Timeline read/wait APIs live on Context, created via device.create_context().

TimelineValue

Every non-blocking submission returns a TimelineValue:

#![allow(unused)]
fn main() {
let ctx = device.create_context();
let tv: TimelineValue = graph.submit(&device)?;
}

This value represents a point on the device's timeline. When the GPU finishes executing that submission, the timeline advances past tv.

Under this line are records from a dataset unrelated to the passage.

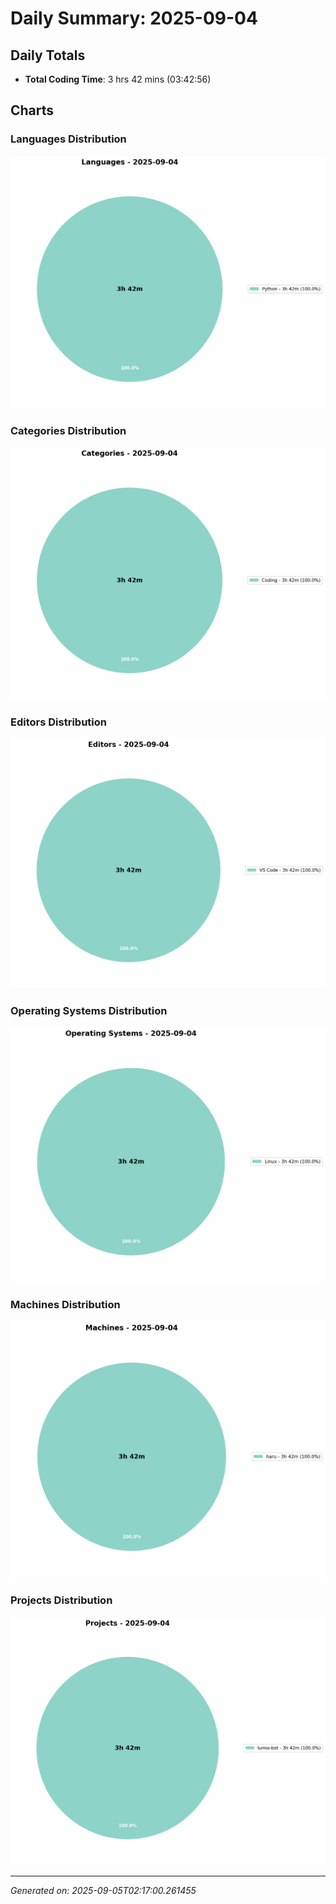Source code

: # Daily Summary: 2025-09-04

## Daily Totals
- **Total Coding Time**: 3 hrs 42 mins (03:42:56)

## Charts

### Languages Distribution
![Languages](/charts/languages_-_2025-09-04.png)

### Categories Distribution
![Categories](/charts/categories_-_2025-09-04.png)

### Editors Distribution
![Editors](/charts/editors_-_2025-09-04.png)

### Operating Systems Distribution
![Operating Systems](/charts/operating_systems_-_2025-09-04.png)

### Machines Distribution
![Machines](/charts/machines_-_2025-09-04.png)

### Projects Distribution
![Projects](/charts/projects_-_2025-09-04.png)

---
*Generated on: 2025-09-05T02:17:00.261455*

Both TaskGraph::submit and ComputeEncoder::submit return timeline values. Surface presentation via Frame::present also returns one.

Querying GPU progress

ctx.gpu_progress() returns the latest completed timeline value without blocking:

#![allow(unused)]
fn main() {
let current = ctx.gpu_progress();
if current >= tv {
    // submission has finished — safe to read back results
}
}

This is a lightweight query (single atomic read on most backends) suitable for polling in a loop or checking once per frame.

Waiting for completion

ctx.wait_until(value) blocks the current thread until the GPU timeline reaches at least value:

#![allow(unused)]
fn main() {
let tv = graph.submit(&device)?;

// CPU work while GPU executes...
prepare_next_frame();

// Block until this specific submission completes
ctx.wait_until(tv)?;
}

For bounded waits, use wait_until_timeout:

#![allow(unused)]
fn main() {
let completed = ctx.wait_until_timeout(tv, 1000)?; // 1 second timeout
if !completed {
    // GPU hasn't finished yet — handle timeout
}
}

Blocking dispatch

For simple cases where you don't need CPU/GPU overlap, dispatch combines submit + wait:

#![allow(unused)]
fn main() {
graph.dispatch(&device)?; // submits and blocks until complete
}

dispatch waits internally via the device's context; you do not need a separate Context for that path.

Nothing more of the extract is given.